File extension settings under Windows and Mac
By default, Windows and Mac both hide file extensions, such as the '.png' that you need to put at the end of all your Portable Network Graphics image filenames, the '.zip' that you need to put at the end of all your compressed files, the '.py' that should be at the end of your Python source code files, etc.
Windows and Mac also both tend to often launch the wrong application by default when you double-click a file.
These defaults often causes problems for designers and developers, since we usually want to control the file extensions explicitly, not have them hidden as if we weren't smart enough to know what they are. We also usually want to control explicitly which application is launched when you double-click a file, and not leave it up to the operating system to decide.

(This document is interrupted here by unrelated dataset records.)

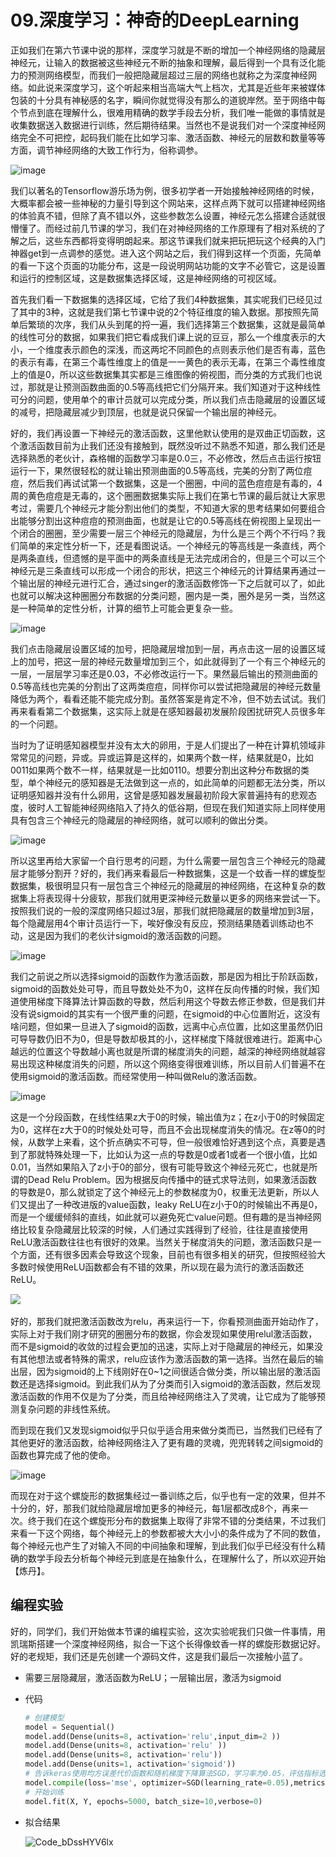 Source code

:# 09.深度学习：神奇的DeepLearning

正如我们在第六节课中说的那样，深度学习就是不断的增加一个神经网络的隐藏层神经元，让输入的数据被这些神经元不断的抽象和理解，最后得到一个具有泛化能力的预测网络模型，而我们一般把隐藏层超过三层的网络也就称之为深度神经网络。如此说来深度学习，这个听起来相当高端大气上档次，尤其是近些年来被媒体包装的十分具有神秘感的名字，瞬间你就觉得没有那么的道貌岸然。至于网络中每个节点到底在理解什么，很难用精确的数学手段去分析，我们唯一能做的事情就是收集数据送入数据进行训练，然后期待结果。当然也不是说我们对一个深度神经网络完全不可把控，起码我们能在比如学习率、激活函数、神经元的层数和数量等等方面，调节神经网络的大致工作行为，俗称调参。

![image](https://cdn.jsdelivr.net/gh/Achuan-2/PicBed@pic/assets/image-20220815164625-1zouip3.png)​

我们以著名的Tensorflow游乐场为例，很多初学者一开始接触神经网络的时候，大概率都会被一些神秘的力量引导到这个网站来，这样点两下就可以搭建神经网络的体验真不错，但除了真不错以外，这些参数怎么设置，神经元怎么搭建合适就很懵懂了。而经过前几节课的学习，我们在对神经网络的工作原理有了相对系统的了解之后，这些东西都将变得明朗起来。那这节课我们就来把玩把玩这个经典的入门神器get到一点调参的感觉。进入这个网站之后，我们得到这样一个页面，先简单的看一下这个页面的功能分布，这是一段说明网站功能的文字不必管它，这是设置和运行的控制区域，这是数据集选择区域，这是神经网络的可视区域。

首先我们看一下数据集的选择区域，它给了我们4种数据集，其实呢我们已经见过了其中的3种，这就是我们第七节课中说的2个特征维度的输入数据。那按照先简单后繁琐的次序，我们从头到尾的捋一遍，我们选择第三个数据集，这就是最简单的线性可分的数据，如果我们把它看成我们课上说的豆豆，那么一个维度表示的大小，一个维度表示颜色的深浅，而这两坨不同颜色的点则表示他们是否有毒，蓝色的表示有毒，在第三个毒性维度上的值是一一黄色的表示无毒，在第三个毒性维度上的值是0，所以这些数据集其实都是三维图像的俯视图，而分类的方式我们也说过，那就是让预测函数曲面的0.5等高线把它们分隔开来。我们知道对于这种线性可分的问题，使用单个的审计员就可以完成分类，所以我们点击隐藏层的设置区域的减号，把隐藏层减少到顶层，也就是说只保留一个输出层的神经元。

好的，我们再设置一下神经元的激活函数，这里他默认使用的是双曲正切函数，这个激活函数目前为止我们还没有接触到，既然没听过不熟悉不知道，那么我们还是选择熟悉的老伙计，森格帽的函数学习率是0.0三，不必修改，然后点击运行按钮运行一下，果然很轻松的就让输出预测曲面的0.5等高线，完美的分割了两位痘痘，然后我们再试试第一个数据集，这是一个圈圈，中间的蓝色痘痘是有毒的，4周的黄色痘痘是无毒的，这个圈圈数据集实际上我们在第七节课的最后就让大家思考过，需要几个神经元才能分割出他们的类型，不知道大家的思考结果如何要组合出能够分割出这种痘痘的预测曲面，也就是让它的0.5等高线在俯视图上呈现出一个闭合的圈圈，至少需要一层三个神经元的隐藏层，为什么是三个两个不行吗？我们简单的来定性分析一下，还是看图说话。一个神经元的等高线是一条直线，两个是两条直线，但遗憾的是平面中的两条直线是无法完成闭合的，但是三个可以三个神经元是三条直线可以形成一个闭合的形状，把这三个神经元的计算结果再通过一个输出层的神经元进行汇合，通过singer的激活函数修饰一下之后就可以了，如此也就可以解决这种圈圈分布数据的分类问题，圈内是一类，圈外是另一类，当然这是一种简单的定性分析，计算的细节上可能会更复杂一些。

![image](https://cdn.jsdelivr.net/gh/Achuan-2/PicBed@pic/assets/image-20220815164829-md8lxy1.png)​

我们点击隐藏层设置区域的加号，把隐藏层增加到一层，再点击这一层的设置区域上的加号，把这一层的神经元数量增加到三个，如此就得到了一个有三个神经元的一层，一层层学习率还是0.03，不必修改运行一下。果然最后输出的预测曲面的0.5等高线也完美的分割出了这两类痘痘，同样你可以尝试把隐藏层的神经元数量降低为两个，看看还能不能完成分割。虽然答案是肯定不冷，但不妨去试试。我们再来看看第二个数据集，这实际上就是在感知器最初发展阶段困扰研究人员很多年的一个问题。

当时为了证明感知器模型并没有太大的卵用，于是人们提出了一种在计算机领域非常常见的问题，异或。异或运算是这样的，如果两个数一样，结果就是0，比如0011如果两个数不一样，结果就是一比如0110。想要分割出这种分布数据的类型，单个神经元的感知器是无法做到这一点的，如此简单的问题都无法分类，所以证明感知器并没有什么卵用，这曾是感知器发展最初阶段大家普遍持有的悲观态度，彼时人工智能神经网络陷入了持久的低谷期，但现在我们知道实际上同样使用具有包含三个神经元的隐藏层的神经网络，就可以顺利的做出分类。

![image](https://cdn.jsdelivr.net/gh/Achuan-2/PicBed@pic/assets/image-20220815164910-q9hgx59.png)​

所以这里再给大家留一个自行思考的问题，为什么需要一层包含三个神经元的隐藏层才能够分割开？好的，我们再来看最后一种数据集，这是一个蚊香一样的螺旋型数据集，极很明显只有一层包含三个神经元的隐藏层的神经网络，在这种复杂的数据集上将表现得十分疲软，那我们就用更深神经元数量以更多的网络来尝试一下。按照我们说的一般的深度网络只超过3层，那我们就把隐藏层的数量增加到3层，每个隐藏层用4个审计员运行一下，唉好像没有反应，预测结果随着训练动也不动，这是因为我们的老伙计sigmoid的激活函数的问题。

![image](https://cdn.jsdelivr.net/gh/Achuan-2/PicBed@pic/assets/image-20220815164930-qgug4w7.png)​

我们之前说之所以选择sigmoid的函数作为激活函数，那是因为相比于阶跃函数，sigmoid的函数处处可导，而且导数处处不为0，这样在反向传播的时候，我们知道使用梯度下降算法计算函数的导数，然后利用这个导数去修正参数，但是我们并没有说sigmoid的其实有一个很严重的问题，在sigmoid的中心位置附近，这没有啥问题，但如果一旦进入了sigmoid的函数，远离中心点位置，比如这里虽然仍旧可导导数仍旧不为0，但是导数却极其的小，这样梯度下降就很难进行。距离中心越远的位置这个导数越小离也就是所谓的梯度消失的问题，越深的神经网络就越容易出现这种梯度消失的问题，所以这个网络变得很难训练，所以目前人们普遍不在使用sigmoid的激活函数。而经常使用一种叫做Relu的激活函数。

![image](https://cdn.jsdelivr.net/gh/Achuan-2/PicBed@pic/assets/image-20220815165008-uqb6jy3.png)​

这是一个分段函数，在线性结果z大于0的时候，输出值为z；在z小于0的时候固定为0，这样在z大于0的时候处处可导，而且不会出现梯度消失的情况。在z等0的时候，从数学上来看，这个折点确实不可导，但一般很难恰好遇到这个点，真要是遇到了那就特殊处理一下，比如认为这一点的导数是0或者1或者一个很小值，比如0.01，当然如果陷入了z小于0的部分，很有可能导致这个神经元死亡，也就是所谓的Dead Relu Problem。因为根据反向传播中的链式求导法则，如果激活函数的导数是0，那么就锁定了这个神经元上的参数梯度为0，权重无法更新，所以人们又提出了一种改进版的value函数，leaky ReLU在z小于0的时候输出不再是0，而是一个缓缓倾斜的直线，如此就可以避免死亡value问题。但有趣的是当神经网络比较复杂隐藏层比较深的时候，人们通过实践得到了经验，往往是直接使用ReLU激活函数往往也有很好的效果。当然关于梯度消失的问题，激活函数只是一个方面，还有很多因素会导致这个现象，目前也有很多相关的研究，但按照经验大多数时候使用ReLU函数都会有不错的效果，所以现在最为流行的激活函数还ReLU。

![](https://cdn.jsdelivr.net/gh/Achuan-2/PicBed@pic/assets/166027654147636758571-20220812135518-75n9rrl.png)​

好的，那我们就把激活函数改为relu，再来运行一下，你看预测曲面开始动作了，实际上对于我们刚才研究的圈圈分布的数据，你会发现如果使用relul激活函数，而不是sigmoid的收敛的过程会更加的迅速，实际上对于隐藏层的神经元，如果没有其他想法或者特殊的需求，relu应该作为激活函数的第一选择。当然在最后的输出层，因为sigmoid的上下线刚好在0~1之间很适合做分类，所以输出层的激活函数还是选择sigmoid。到此我们从为了分类而引入sigmoid的激活函数，然后发现激活函数的作用不仅是为了分类，而且给神经网络注入了灵魂，让它成为了能够预测复杂问题的非线性系统。​

而到现在我们又发现sigmoid似乎只似乎适合用来做分类而已，当然我们已经有了其他更好的激活函数，给神经网络注入了更有趣的灵魂，兜兜转转之间sigmoid的函数也算完成了他的使命。

![image](https://cdn.jsdelivr.net/gh/Achuan-2/PicBed@pic/assets/image-20220815165109-fbfo6sp.png)​

而现在对于这个螺旋形的数据集经过一番训练之后，似乎也有一定的效果，但并不十分的，好，那我们就给隐藏层增加更多的神经元，每1层都改成8个，再来一次。终于我们在这个螺旋形分布的数据集上取得了非常不错的分类结果，不过我们来看一下这个网络，每个神经元上的参数都被大大小小的条件成为了不同的数值，每个神经元也产生了对输入不同的中间抽象和理解，到此我们似乎已经没有什么精确的数学手段去分析每个神经元到底是在抽象什么，在理解什么了，所以欢迎开始【炼丹】。

## 编程实验

好的，同学们，我们开始做本节课的编程实验，这次实验呢我们只做一件事情，用凯瑞斯搭建一个深度神经网络，拟合一下这个长得像蚊香一样的螺旋形数据记好。好的老规矩，我们还是先创建一个源码文件，这是我们最后一次接触小蓝了。

* 需要三层隐藏层，激活函数为ReLU；一层输出层，激活为sigmoid
* 代码

  ```python
  # 创建模型
  model = Sequential() 
  model.add(Dense(units=8, activation='relu',input_dim=2 ))
  model.add(Dense(units=8, activation='relu' ))
  model.add(Dense(units=8, activation='relu'))
  model.add(Dense(units=1, activation='sigmoid'))
  # 告诉keras使用均方误差代价函数和随机梯度下降算法SGD，学习率为0.05，评估指标选择accuracy
  model.compile(loss='mse', optimizer=SGD(learning_rate=0.05),metrics=['accuracy'])
  # 开始训练
  model.fit(X, Y, epochs=5000, batch_size=10,verbose=0)
  ```
* 拟合结果

  ![Code_bDssHYV6lx](https://cdn.jsdelivr.net/gh/Achuan-2/PicBed@pic/assets/Code_bDssHYV6lx-20220812131745-nq43dw5.png)​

Here are some steps you can take to make your computer deal more transparently with file extensions and default applications:
Change operating system settings to show all file extensions
Find instructions on how to show file extensions for whichever operating system you prefer.
When in doubt, open files from within the application you want to use, not by double-clicking the files
Your computer probably will at some point open the wrong application when you double-click on a file you want to edit.
The easiest, most reliable way around this problem is to always open your files by first running the application you want to use, and then going to File->Open and selecting the file, rather than double-clicking the files in Windows Explorer or Mac Finder. But if you really want to be able to double-click to run them, change the settings as outlined in the next section.
Change operating system settings to launch the appropriate application when you double-click a file
Use a web browser and a search engine (preferably one of those that do not track and profit from your "private" online behavior and data) to find instructions on how to change file associations in whichever operating system you prefer.